TOM EGAN: Now, Ruth, if you were actually helping train the gunners and the bombardiers, was there ever a feeling that you knew more than they did, and why aren’t I the one going over, or — and did they ever feel —
RUTH BROWN: No, I had — I had no desire to go over, actually. I was happy to be there what I was doing.
TOM EGAN: Now, were your expectations met when you joined the WASP? Was it a fulfilling experience, or was it — were there parts of it that you felt —
RUTH BROWN: No, I liked — I thought it was very fulfilling. Did you feel it was fulfilling, Betty?
BETTY PFISTER: Oh, yeah, yeah.
TOM EGAN: And can you describe what a day would be like as a WASP, because we get that daily description from the men, and this would be a unique perspective. What was a normal day for you, like in the WASP?
RUTH BROWN: Well, you’d get up at the crack of dawn, or whatever it is with the bugle sounding off. And you’re in a barracks, and you marched to breakfast, and then the training began, which a lot of it was ground school. And then you’d — you know, then you started training of course in the airplanes.
TOM EGAN: And how long was a day in the military back then?
RUTH BROWN: What would you say, Betty?
BETTY PFISTER: Probably six in the morning until 10:00 at night. I mean, ten would be after dinner. You had time to do some ground school. It was doing homework, but there was a lot of training going on.
TOM EGAN: Was it similar to how the men trained?
BETTY PFISTER: Almost identical —
RUTH BROWN: Yeah.
BETTY PFISTER: — except not the — we had the same program the men cadets had except we didn’t have any bombing. We were not doing bombing. You were training bombardiers —
RUTH BROWN: Yeah.
BETTY PFISTER: — but you were not training, yourself, to be one.
RUTH BROWN: No, exactly.
BETTY PFISTER: And you might want to tell a little bit about towing targets, because I think that was pretty hairy.
TOM EGAN: It sounds exciting.
RUTH BROWN: Well, it never bothered me.

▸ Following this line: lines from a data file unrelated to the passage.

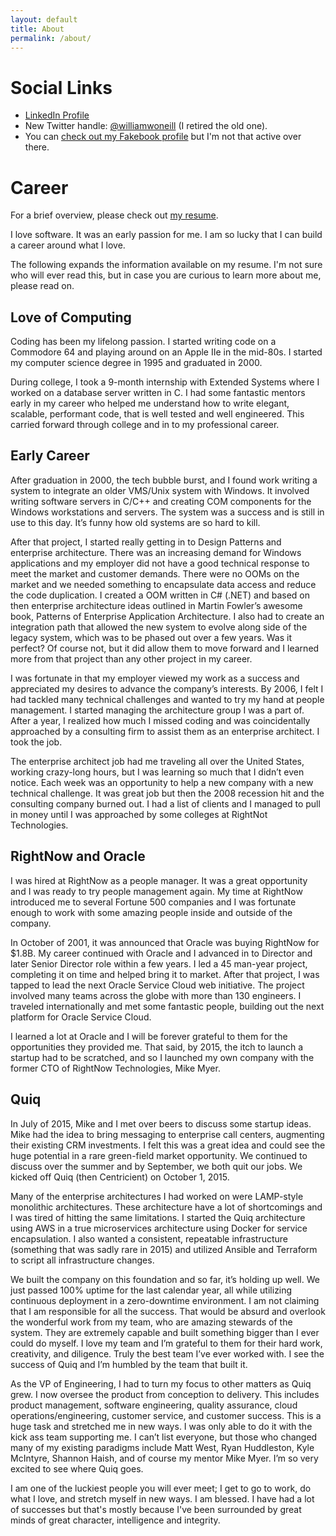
 ```yaml
---
layout: default
title: About 
permalink: /about/
---
```




# Social Links
* [LinkedIn Profile](https://www.linkedin.com/in/willliamoneill/)
* New Twitter handle: [@williamwoneill](https://twitter.com/williamwoneill) (I retired the old one).
* You can [check out my Fakebook profile](https://www.facebook.com/williamwoneill) but I'm not that active over there.

<!--
## Thoughts on Management
There is more to this than what follows, but my guiding stars are:
* People are the difference. Hire driven people who love to work in a high trust, high accountability environment. People need to know they
are trusted to do what's right, and if they fail then they should be celebrated for their initative. The right
people will be harder on themselves than you ever could be when they fail. You don't need to say anything to the *right* people.
* Fail forward: Learn from failures in a no-blame culture. If you are not failing, you are not pushing hard enough.
* Be a servant leader
* Hire smart people, give them clear direction, and get out of the way (I forgot where I heard this)
-->

# Career
For a brief overview, please check out [my resume](/assets/resume.pdf).

I love software. It was an early passion for me. I am so lucky that I can
build a career around what I love.

The following expands the information available on my resume. I'm not sure
who will ever read this, but in case you are curious to learn more about me, please read on.

## Love of Computing
Coding has been my lifelong passion. I started writing code on a Commodore 64 and playing around on an Apple IIe in the mid-80s.
I started my computer science degree in 1995 and graduated in 2000.

During college, I took a 9-month internship with Extended Systems where I worked on a database server written in C. I had some fantastic mentors early in my career who helped me understand how to write elegant, scalable, performant code, that is well tested and well engineered. This carried forward through college and in to my professional career.

## Early Career
After graduation in 2000, the tech bubble burst, and I found work writing a system to integrate an older VMS/Unix system with Windows. It involved writing software servers in C/C++ and creating COM components for the Windows workstations and servers. The system was a success and is still in use to this day. It’s funny how old systems are so hard to kill.

After that project, I started really getting in to Design Patterns and enterprise architecture. There was an increasing demand for Windows applications and my employer did not have a good technical response to meet the market and customer demands. There were no OOMs on the market and we needed something to encapsulate data access and reduce the code duplication. I created a OOM written in C# (.NET) and based on then enterprise architecture ideas outlined in Martin Fowler’s awesome book, Patterns of Enterprise Application Architecture. I also had to create an integration path that allowed the new system to evolve along side of the legacy system, which was to be phased out over a few years. Was it perfect? Of course not, but it did allow them to move forward and I learned more from that project than any other project in my career.

I was fortunate in that my employer viewed my work as a success and appreciated my desires to advance the company’s interests. By 2006, I felt I had tackled many technical challenges and wanted to try my hand at people management. I started managing the architecture group I was a part of. After a year, I realized how much I missed coding and was coincidentally approached by a consulting firm to assist them as an enterprise architect. I took the job.

The enterprise architect job had me traveling all over the United States, working crazy-long hours, but I was learning so much that I didn’t even notice. Each week was an opportunity to help a new company with a new technical challenge. It was great job but then the 2008 recession hit and the consulting company burned out. I had a list of clients and I managed to pull in money until I was approached by some colleges at RightNot Technologies.

## RightNow and Oracle
I was hired at RightNow as a people manager. It was a great opportunity and I was ready to try people management again. My time at RightNow introduced me to several Fortune 500 companies and I was fortunate enough to work with some amazing people inside and outside of the company. 

In October of 2001, it was announced that Oracle was buying RightNow for $1.8B. My career continued with Oracle and I advanced in to Director and later Senior Director role within a few years. I led a 45 man-year project, completing it on time and helped bring it to market. After that project, I was tapped to lead the next Oracle Service Cloud web initiative. The project involved many teams across the globe with more than 130 engineers. I traveled internationally and met some fantastic people, building out the next platform for Oracle Service Cloud.

I learned a lot at Oracle and I will be forever grateful to them for the opportunities they provided me. That said, by 2015, the itch to launch a startup had to be scratched, and so I launched my own company with the former CTO of RightNow Technologies, Mike Myer.

## Quiq
In July of 2015, Mike and I met over beers to discuss some startup ideas. Mike had the idea to bring messaging to enterprise call centers, augmenting their existing CRM investments. I felt this was a great idea and could see the huge potential in a rare green-field market opportunity. We continued to discuss over the summer and by September, we both quit our jobs. We kicked off Quiq (then Centricient) on October 1, 2015. 

Many of the enterprise architectures I had worked on were LAMP-style monolithic architectures. These architecture have a lot of shortcomings and I was tired of hitting the same limitations. I started the Quiq architecture using AWS in a true microservices architecture using Docker for service encapsulation. I also wanted a consistent, repeatable infrastructure (something that was sadly rare in 2015) and utilized Ansible and Terraform to script all infrastructure changes. 
 
We built the company on this foundation and so far, it’s holding up well. We just passed 100% uptime for the last calendar year, all while utilizing continuous deployment in a zero-downtime environment. I am not claiming that I am responsible for all the success. That would be absurd and overlook the wonderful work from my team, who are amazing stewards of the system. They are extremely capable and built something bigger than I ever could do myself. I love my team and I’m grateful to them for their hard work, creativity, and diligence. Truly the best team I’ve ever worked with. I see the success of Quiq and I’m humbled by the team that built it.

As the VP of Engineering, I had to turn my focus to other matters as Quiq grew. I now oversee the product from conception to delivery. This includes product management, software engineering, quality assurance, cloud operations/engineering, customer service, and customer success. This is a huge task and stretched me in new ways. I was only able to do it with the kick ass team supporting me. I can’t list everyone, but those who changed many of my existing paradigms include Matt West, Ryan Huddleston, Kyle McIntyre, Shannon Haish, and of course my mentor Mike Myer. I’m so very excited to see where Quiq goes. 

I am one of the luckiest people you will ever meet; I get to go to work, do what I love, and stretch myself in new ways. I am blessed.
I have had a lot of successes but that's mostly because I've been surrounded by 
great minds of great character, intelligence and integrity. 
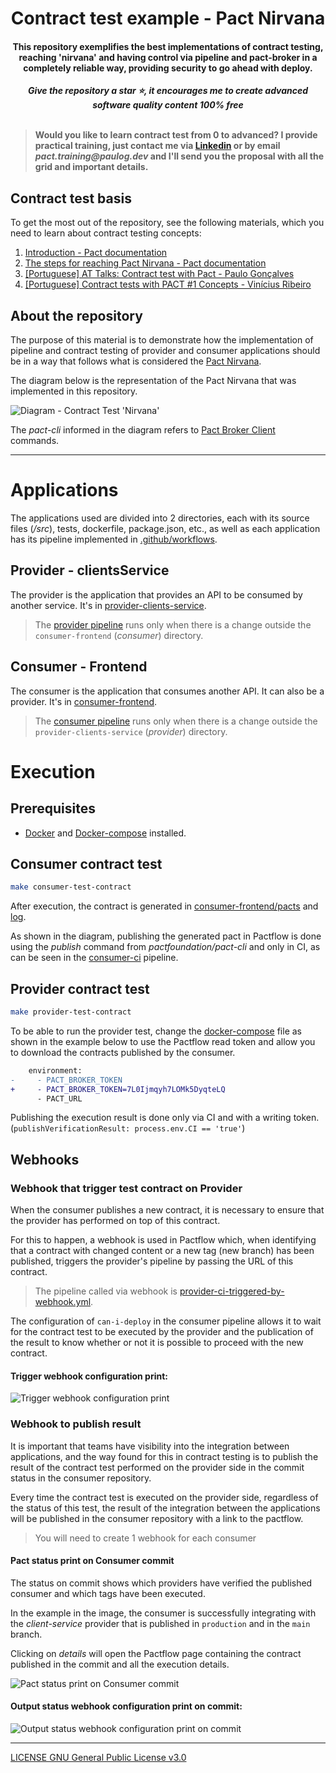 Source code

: 
<div align="center">
  <h1>Contract test example - Pact Nirvana</h1>
  <h4>This repository exemplifies the best implementations of contract testing, reaching 'nirvana' and having control via pipeline and pact-broker in a completely reliable way, providing security to go ahead with deploy.</h4>
  <b><i>Give the repository a star ⭐, it encourages me to create advanced software quality content 100% free</i></b>
</div>
<br>

> **Would you like to learn contract test from 0 to advanced? I provide practical training, just contact me via [Linkedin](https://www.linkedin.com/in/paulo-goncalves) or by email _pact.training@paulog.dev_ and I'll send you the proposal with all the grid and important details.**

## Contract test basis

To get the most out of the repository, see the following materials, which you need to learn about contract testing concepts:

1. [Introduction - Pact documentation](https://docs.pact.io/)
1. [The steps for reaching Pact Nirvana - Pact documentation](https://docs.pact.io/pact_nirvana)
1. [[Portuguese] AT Talks: Contract test with Pact - Paulo Gonçalves](https://www.youtube.com/watch?v=1c2JmM9dafA)
1. [[Portuguese] Contract tests with PACT #1 Concepts - Vinícius Ribeiro](https://www.zup.com.br/blog/testes-de-contratos-com-pact-1-conceitos)

## About the repository

The purpose of this material is to demonstrate how the implementation of pipeline and contract testing of provider and consumer applications should be in a way that follows what is considered the [Pact Nirvana](https://docs.pact.io/pact_nirvana/).

The diagram below is the representation of the Pact Nirvana that was implemented in this repository.

![Diagram - Contract Test 'Nirvana'](.github/contract-test-diagram.png)

The _pact-cli_ informed in the diagram refers to [Pact Broker Client](https://github.com/pact-foundation/pact_broker-client) commands.

---

# Applications

The applications used are divided into 2 directories, each with its source files (_/src_), tests, dockerfile, package.json, etc., as well as each application has its pipeline implemented in [.github/workflows](./.github/workflows).

## Provider - clientsService

The provider is the application that provides an API to be consumed by another service. It's in [provider-clients-service](./provider-clients-service).

> The [provider pipeline](./.github/workflows/provider-ci.yml) runs only when there is a change outside the `consumer-frontend` (_consumer_) directory.

## Consumer - Frontend

The consumer is the application that consumes another API. It can also be a provider. It's in [consumer-frontend](./consumer-frontend).

> The [consumer pipeline](./.github/workflows/consumer-ci.yml) runs only when there is a change outside the `provider-clients-service` (_provider_) directory.

# Execution

## Prerequisites

- [Docker](https://docs.docker.com/get-docker/) and [Docker-compose](https://docs.docker.com/compose/install/) installed.

## Consumer contract test

```sh
make consumer-test-contract
```

After execution, the contract is generated in [consumer-frontend/pacts](./consumer-frontend/pacts) and [log](./consumer-frontend/logs).

As shown in the diagram, publishing the generated pact in Pactflow is done using the _publish_ command from _pactfoundation/pact-cli_ and only in CI, as can be seen in the [consumer-ci](.github/workflows/consumer-ci.yml) pipeline.

## Provider contract test

```sh
make provider-test-contract
```

To be able to run the provider test, change the [docker-compose](docker-compose.yml) file as shown in the example below to use the Pactflow read token and allow you to download the contracts published by the consumer.

```diff
    environment:
-     - PACT_BROKER_TOKEN
+     - PACT_BROKER_TOKEN=7L0Ijmqyh7LOMk5DyqteLQ
      - PACT_URL
```

Publishing the execution result is done only via CI and with a writing token. (`publishVerificationResult: process.env.CI == 'true'`)

## Webhooks

### Webhook that trigger test contract on Provider

When the consumer publishes a new contract, it is necessary to ensure that the provider has performed on top of this contract.

For this to happen, a webhook is used in Pactflow which, when identifying that a contract with changed content or a new tag (new branch) has been published, triggers the provider's pipeline by passing the URL of this contract.

> The pipeline called via webhook is [provider-ci-triggered-by-webhook.yml](./.github/workflows/provider-ci-triggered-by-webhook.yml).

The configuration of `can-i-deploy` in the consumer pipeline allows it to wait for the contract test to be executed by the provider and the publication of the result to know whether or not it is possible to proceed with the new contract.

#### Trigger webhook configuration print:

![Trigger webhook configuration print](.github/webhook-trigger.png)

### Webhook to publish result

It is important that teams have visibility into the integration between applications, and the way found for this in contract testing is to publish the result of the contract test performed on the provider side in the commit status in the consumer repository.

Every time the contract test is executed on the provider side, regardless of the status of this test, the result of the integration between the applications will be published in the consumer repository with a link to the pactflow.

> You will need to create 1 webhook for each consumer

#### Pact status print on Consumer commit

The status on commit shows which providers have verified the published consumer and which tags have been executed.

In the example in the image, the consumer is successfully integrating with the _client-service_ provider that is published in `production` and in the `main` branch.

Clicking on _details_ will open the Pactflow page containing the contract published in the commit and all the execution details.

![Pact status print on Consumer commit](.github/commit-status.png)

#### Output status webhook configuration print on commit:

![Output status webhook configuration print on commit](.github/webhook-test-status.png)

---

[LICENSE GNU General Public License v3.0](./LICENSE)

The idea — people now — or you know, ask the question, “Did you ever feel that you were going to be hit by the training, the target training,” but I never did. You towed a thing way back of you that —
TOM EGAN: How far back would you say?
RUTH BROWN: Oh, Lord, I have no idea exactly, but quite far back.
BETTY PFISTER: I think you were training some brand new gunners, too, and some of the gunners weren’t very good at that point, and I know some of the women in the Tow Target Squadron said they came back with a couple of holes in the tail of the T-6’s or whatever.
TOM EGAN: Now, just quickly, that reminds me. You mentioned that 38 WASPS were killed in the program. What would generally be the reason that that would happen? Would it be target practice, do you think, or was it just —
BETTY PFISTER: No, that was never because of target practice.
RUTH BROWN: No.
TOM EGAN: Never because of that.
BETTY PFISTER: But sometimes they were, I would think, caused by bad weather and WASPS either didn’t land soon enough, and got themselves in weather they couldn’t handle —
RUTH BROWN: I think that’s right.
BETTY PFISTER: — or sometimes it was an unfamiliarity or a defect with the airplane. There was even talk about sabotage in a few places.
TOM EGAN: What was the most exciting flight that you had in that time? There must have been one or two where things weren’t going exactly as planned. Ruth? Or, were they all pretty standard flights, no problems?
RUTH BROWN: Mine were all fairly standard I would say.
TOM EGAN: Uh-huh. Did you have any close calls, or experiences where you’d get up and the plane isn’t doing what it wants — what you want it to do, or?
BETTY PFISTER: I had one, and one only. It ended up with a major crash of the aircraft. My co-pilot and I were not — my first solo, twin engine solo, we ended up losing both engines and it got very quiet up there, and that was my only —
TOM EGAN: What happened?
BETTY PFISTER: Well, what happened was that our instructor — we only had about four or five hours in that type equipment, and my instructor had sent us out to take turns flying without him in the airplane. We had just very minimal, which I think was not a good idea in retrospect. I think we could have had a little more — but it probably wouldn’t have helped this particular accident. It’s kind of a long story. I don’t know if you —
TOM EGAN: We’d —
BETTY PFISTER: Well, what happened was that the planes were all lined up on the flight line. This was in Sweetwater, Texas in advanced training. And they were all lined up to be refueled, and they had these I guess fairly inexperienced young men that were driving the fuel truck, and they would fuel maybe, I don’t know, ten to 15 planes, and the big truck was empty and went back and got refilled.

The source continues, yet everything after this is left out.